Zuletzt besuchte ich den wohlbekannten Schauplatz von Lukas' letztem Wirken. Das war leicht genug, da der Ort ganz nahe lag. Es war an einem lieblichen Sommerabend, als ich in das Dorf einfuhr. Der gegenwärtige Pfarrer war nicht zu Hause; ich stellte aber Pferd und Kutsche bei ihm ein und spazierte der Kirche zu, wo Lukas begraben liegt. Als ich eintrat, hörte ich oben auf der Empore etwas flüstern; und als der kleine Dorfchor meiner ansichtig wurde, dachte er wohl, er müßte etwas Frommes hören lassen. Und so sangen sie:

»Näher, mein Gott, zu dir!« Ich horchte, und es klang so süß und stimmungsvoll im ruhigen Dämmer des Sommerabends.

Ich trat leise vor, um an der Schlummerstätte Lukas' ein Gebet zu sprechen. Ein armes Weib, mit einem abgenutzten Tuch um den Kopf, kniete an der Kommunionbank gerade über Lukas' Grabe.

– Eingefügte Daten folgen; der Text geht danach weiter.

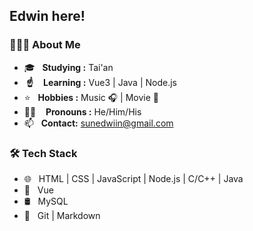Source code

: 
<h2> Edwin here!</h2>
<h3> 👨🏻‍💻 About Me </h3>
<ul>
<li>🎓 &nbsp; <strong>Studying :</strong> Tai&#39;an</li>
<li><strong>​ ☝️</strong> &nbsp;  <strong>Learning :</strong> Vue3 | Java | Node.js</li>
<li>⭐️ &nbsp; <strong>Hobbies :</strong>  Music 🎧 | Movie 🎥</li>
<li><strong>👨‍🎓</strong> &nbsp;  <strong>Pronouns :</strong> He/Him/His</li>
<li>📫 &nbsp; <strong>Contact:</strong>  <a href='mailto:sunedwiin@gmail.com' target='_blank' class='url'>sunedwiin@gmail.com</a></li>

</ul>
<h3>🛠 Tech Stack</h3>
<ul>
<li>🌐 &nbsp; HTML | CSS | JavaScript | Node.js | C/C++ | Java</li>
<li>🔑 &nbsp; Vue </li>
<li>🛢 &nbsp;  MySQL</li>
<li>🔧 &nbsp; Git | Markdown</li>

</ul>
<!-- [![edwiinsun's GitHub Stats](https://github-readme-stats.vercel.app/api?username=edwiinsun&show_icons=true)](https://github.com/edwiinsun) -->
<!--
**edwiinsun/edwiinsun** is a ✨ _special_ ✨ repository because its `README.md` (this file) appears on your GitHub profile.

Here are some ideas to get you started:

- 🔭 I’m currently working on ...
- 🌱 I’m currently learning ...
- 👯 I’m looking to collaborate on ...
- 🤔 I’m looking for help with ...
- 💬 Ask me about ...
- 📫 How to reach me: ...
- 😄 Pronouns: ...
- ⚡ Fun fact: ...
-->
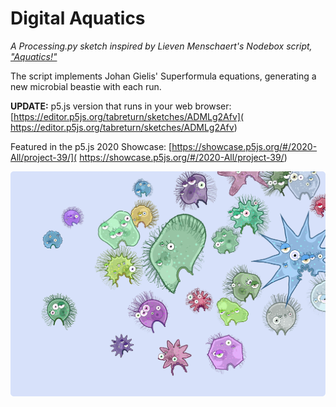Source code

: # Digital Aquatics

*A Processing.py sketch inspired by Lieven Menschaert's Nodebox script, ["Aquatics!"](https://www.nodebox.net/code/index.php/Aquatics)*

The script implements Johan Gielis' Superformula equations, generating a new microbial beastie with each run.

**UPDATE:**
p5.js version that runs in your web browser:
[https://editor.p5js.org/tabreturn/sketches/ADMLg2Afv](
https://editor.p5js.org/tabreturn/sketches/ADMLg2Afv)

Featured in the p5.js 2020 Showcase:
[https://showcase.p5js.org/#/2020-All/project-39/](
https://showcase.p5js.org/#/2020-All/project-39/)

![](aquatics.png)
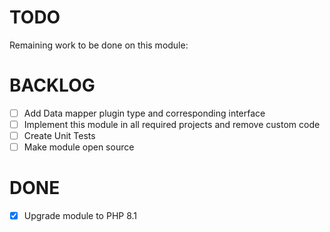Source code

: # TODO

Remaining work to be done on this module:

# BACKLOG

- [ ] Add Data mapper plugin type and corresponding interface
- [ ] Implement this module in all required projects and remove custom code
- [ ] Create Unit Tests
- [ ] Make module open source

# DONE

- [x] Upgrade module to PHP 8.1
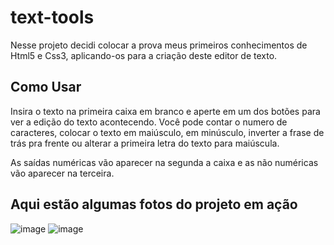 # text-tools

Nesse projeto decidi colocar a prova meus primeiros conhecimentos de Html5 e Css3, aplicando-os para a criação deste editor de texto.

## Como Usar
Insira o texto na primeira caixa em branco e aperte em um dos botões para ver a edição do texto acontecendo.
Você pode contar o numero de caracteres, colocar o texto em maiúsculo, em minúsculo,
inverter a frase de trás pra frente ou alterar a primeira letra do texto para maiúscula.

As saídas numéricas vão aparecer na segunda a caixa e as não numéricas vão aparecer na terceira.

## Aqui estão algumas fotos do projeto em ação
![image](https://github.com/italomonte/text-tools/assets/68883489/c84140af-f70a-42c8-871e-9955c2bf9bcc) ![image](https://github.com/italomonte/text-tools/assets/68883489/22bdf979-f180-420d-afd0-6ef2563e275d)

Ihre Hände waren um ihr kleines Kind geschlungen, das oben auf der Bank saß und unruhig mit den Füßen strampelte und seiner Mutter den Rosenkranz aus der Hand reißen wollte. Ich fragte leise: »Wo liegt Vater Delmege begraben?«

»Da,« sagte sie, auf den Boden deutend. »Möge der Himmel heute seine Wohnstätte sein!«

»Ihr kanntet ihn?« fragte ich.

»Gott weiß es, ich werd' ihn wohl gekannt haben,« gab sie zurück. »Schaut nur her, Hochwürden,« dabei tätschelte sie des Kindes dralles Bein, »das war das letzte, das er uns taufte; Gott sei ihm gnädig, dem lieben Priester!«

Schwester Eulalie darf jetzt zufrieden sein. Die Armen hatten Lukas wirklich geliebt.

Ich trat in die Sakristei und schrieb da für meine Leser im Zwielicht des Sommerabends die lateinische Inschrift von der Marmortafel in der Mauer ab. Sie lautet:

HIC IACENT
OSSA
ADM. REV. LUCAE DELMEGE
OLIM IN SUO COLLEGIO LAUREATI
NUPER HUIUS ECCLESIAE RECTORIS
NATUS OCT. 12. 1854.
OBIIT NOV. 20. 1898.
AMAVIT LABORAVIT
REQUIESCIT.

Vater Martin hatte die Grabschrift verfaßt. Ich würde noch etwas anderes angefügt haben, aber ich wußte das Latein nicht dafür zu finden; und außerdem hätte es Vater Martin kaum erlaubt. Denn er würde nicht zugeben, daß Lukas je über etwas im unklaren war. Der arme Lukas! Doch jetzt ist ja alles gleich! Er hat längst in dem weiten Spiegel der Unendlichkeit die Lösung des großen Rätsels gefunden.